The second thing to know is that master nodes - or, for that matter, worker nodes - will be invisible when you run your Kubernetes workloads on cloud platforms like Amazon Web Services or Microsoft Azure. That's because cloud platforms like Amazon's Elastic Container Service are managed, which means you're only expected to define your application environment and upload your code. The underlying infrastructure is out of your control.
An important Kubernetes infrastructure element is the Pod. Each Kubernetes node will contain at least one pod, and each pod will host at least one container. The key thing to understand about pods is that they're actually mini self-contained compute environments whose job it is to serve the needs of the containers they host. That means that, besides its containers, a pod will contain all the tools those containers might need to communicate and share resources with each other, and to connect where necessary with the outside world. Authentication secrets and shared storage volumes can also be part of a pod.
The control plane will only talk with a pod, exchanging instructions and status information, and never directly with a container.
You don't normally need to worry about the precise shape all those elements will take. All you have to do is provide one or more YAML files with the declarative definition that describes what you want to happen, and Kubernetes will build out all the bits and pieces for you.
That's a decent map of the neighborhood, working from out to in. There are a few more pieces of the puzzle we'll need to complete the picture. Network connections, TLS termination, and routing are handled by the API object called an Ingress. An Ingress controller can be configured to better fit your specific needs.
kubectl is the most common command line tool available for Kubernetes management. You can use kubectl on Linux, Windows and macOS machines and you'll find its basic operation isn't all that different from the docker
command we've been using. Of course, kubectl's sub-commands will get more complicated the deeper you go, since they need to accommodate all the Kubernetes-specific tools they serve.

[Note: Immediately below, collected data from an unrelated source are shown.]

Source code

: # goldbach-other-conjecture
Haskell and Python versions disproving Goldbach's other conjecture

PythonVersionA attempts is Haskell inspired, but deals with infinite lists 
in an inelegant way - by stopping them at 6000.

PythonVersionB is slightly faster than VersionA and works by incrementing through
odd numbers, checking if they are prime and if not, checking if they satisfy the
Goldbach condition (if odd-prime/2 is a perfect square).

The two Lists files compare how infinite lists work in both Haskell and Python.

The alternative kubeadm tool provides a lightweight alternative to kubectl. kubeadm is recommended, for instance, as a fast-path for local testing Kubernetes workloads. kubeadm doesn't not permit access to the Kubernetes dashboard, monitoring, or certain add-ons.

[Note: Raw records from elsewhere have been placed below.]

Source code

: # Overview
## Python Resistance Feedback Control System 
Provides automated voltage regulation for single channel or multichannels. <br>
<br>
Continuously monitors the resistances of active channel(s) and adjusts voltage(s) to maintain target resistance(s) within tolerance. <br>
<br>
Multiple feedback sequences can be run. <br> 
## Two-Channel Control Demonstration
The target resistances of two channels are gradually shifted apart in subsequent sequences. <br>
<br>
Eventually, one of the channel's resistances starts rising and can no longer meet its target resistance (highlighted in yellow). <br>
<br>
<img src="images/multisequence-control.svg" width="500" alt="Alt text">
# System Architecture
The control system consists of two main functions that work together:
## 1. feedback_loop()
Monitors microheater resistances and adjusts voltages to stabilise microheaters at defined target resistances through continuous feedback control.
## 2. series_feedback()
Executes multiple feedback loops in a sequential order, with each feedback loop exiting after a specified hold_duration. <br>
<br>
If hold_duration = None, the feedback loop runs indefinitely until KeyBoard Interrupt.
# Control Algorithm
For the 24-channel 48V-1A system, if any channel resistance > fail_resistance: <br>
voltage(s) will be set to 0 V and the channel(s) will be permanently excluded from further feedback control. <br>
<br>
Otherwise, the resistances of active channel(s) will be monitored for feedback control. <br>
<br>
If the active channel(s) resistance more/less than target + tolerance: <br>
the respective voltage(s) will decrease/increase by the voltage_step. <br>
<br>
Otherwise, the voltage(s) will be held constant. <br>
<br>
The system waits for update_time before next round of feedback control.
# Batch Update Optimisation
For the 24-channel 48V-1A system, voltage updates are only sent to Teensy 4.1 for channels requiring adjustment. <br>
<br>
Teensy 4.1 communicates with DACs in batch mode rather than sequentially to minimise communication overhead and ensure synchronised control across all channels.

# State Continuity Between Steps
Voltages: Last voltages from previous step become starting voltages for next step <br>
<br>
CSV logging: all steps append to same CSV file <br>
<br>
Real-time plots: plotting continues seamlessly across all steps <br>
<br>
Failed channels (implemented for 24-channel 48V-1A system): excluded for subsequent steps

Then there's Helm. Helm is the Kubernetes version of the APT or YUM package managers, or PIP for Python. Helm lets you identify a repository that hosts packages - or "charts" - and then install them locally. Helm handles dependencies, updates, and rollbacks for you.

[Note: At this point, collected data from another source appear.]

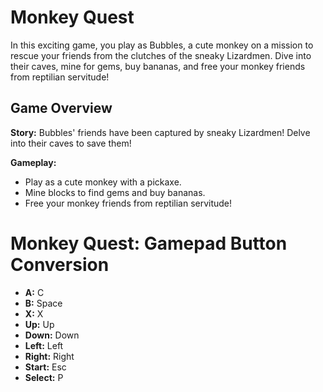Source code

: # Monkey Quest

In this exciting game, you play as Bubbles, a cute monkey on a mission to rescue your friends from the clutches of the sneaky Lizardmen. Dive into their caves, mine for gems, buy bananas, and free your monkey friends from reptilian servitude!

## Game Overview

**Story:**
Bubbles' friends have been captured by sneaky Lizardmen! Delve into their caves to save them!

**Gameplay:**
- Play as a cute monkey with a pickaxe.
- Mine blocks to find gems and buy bananas.
- Free your monkey friends from reptilian servitude!

# Monkey Quest: Gamepad Button Conversion

- **A:** C
- **B:** Space
- **X:** X
- **Up:** Up
- **Down:** Down
- **Left:** Left
- **Right:** Right
- **Start:** Esc
- **Select:** P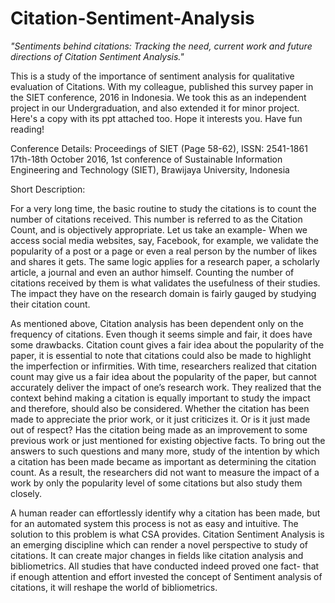 # Citation-Sentiment-Analysis
_"Sentiments behind citations: Tracking the need, current work and future directions of Citation Sentiment Analysis."_

This is a study of the importance of sentiment analysis for qualitative evaluation of Citations. With my colleague, published this survey paper in the SIET conference, 2016 in Indonesia. We took this as an independent project in our Undergraduation, and also extended it for minor project. Here's a copy with its ppt attached too. Hope it interests you. Have fun reading! 

Conference Details:
Proceedings of SIET (Page 58-62), ISSN: 2541-1861
17th-18th October 2016, 1st conference of Sustainable Information Engineering and Technology (SIET), Brawijaya University, Indonesia

Short Description:

For a very long time, the basic routine to study the citations is to count the number of citations received. This number is referred to as the Citation Count, and is objectively appropriate. Let us take an example- When we access social media websites, say, Facebook, for example, we validate the popularity of a post or a page or even a real person by the number of likes and shares it gets. The same logic applies for a research paper, a scholarly article, a journal and even an author himself. Counting the number of citations received by them is what validates the usefulness of their studies. The impact they have on the research domain is fairly gauged by studying their citation count. 

As mentioned above, Citation analysis has been dependent only on the frequency of citations. Even though it seems simple and fair, it does have some drawbacks. Citation count gives a fair idea about the popularity of the paper, it is essential to note that citations could also be made to highlight the imperfection or infirmities. With time, researchers realized that citation count may give us a fair idea about the popularity of the paper, but cannot accurately deliver the impact of one’s research work. They realized that the context behind making a citation is equally important to study the impact and therefore, should also be considered. Whether the citation has been made to appreciate the prior work, or it just criticizes it. Or is it just made out of respect? Has the citation being made as an improvement to some previous work or just mentioned for existing objective facts. To bring out the answers to such questions and many more, study of the intention by which a citation has been made became as important as determining the citation count. As a result, the researchers did not want to measure the impact of a work by only the popularity level of some citations but also study them closely.

A human reader can effortlessly identify why a citation has been made, but for an automated system this process is not as easy and intuitive. The solution to this problem is what CSA provides.  Citation Sentiment Analysis is an emerging discipline which can render a novel perspective to study of citations. It can create major changes in fields like citation analysis and bibliometrics. All studies that have conducted indeed proved one fact- that if enough attention and effort invested the concept of Sentiment analysis of citations, it will reshape the world of bibliometrics.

Finally, I did mention the Kubernetes dashboard a bit earlier. So here it is. Getting in running involves nothing more than running the enable dashboard
command. But if, like me, you've got Kubernetes running on a remote and headless machine, opening the interface in your browser can be tricky. I went with an SSH tunnel and a generated token. But fortunately there'll be plenty of documentation available online for whatever approach you choose.
The dashboard is rich in status reporting. You can drill down, for instance, into metrics describing a particular node. That'll show you all kinds of troubleshooting goodness about things like resource usage and pod allocation. Speaking of pods, the pod tab gives you similar access to individual pods.
Here you get visibility into fairly deep configuration settings. Feel free to poke around on your own infrastructure.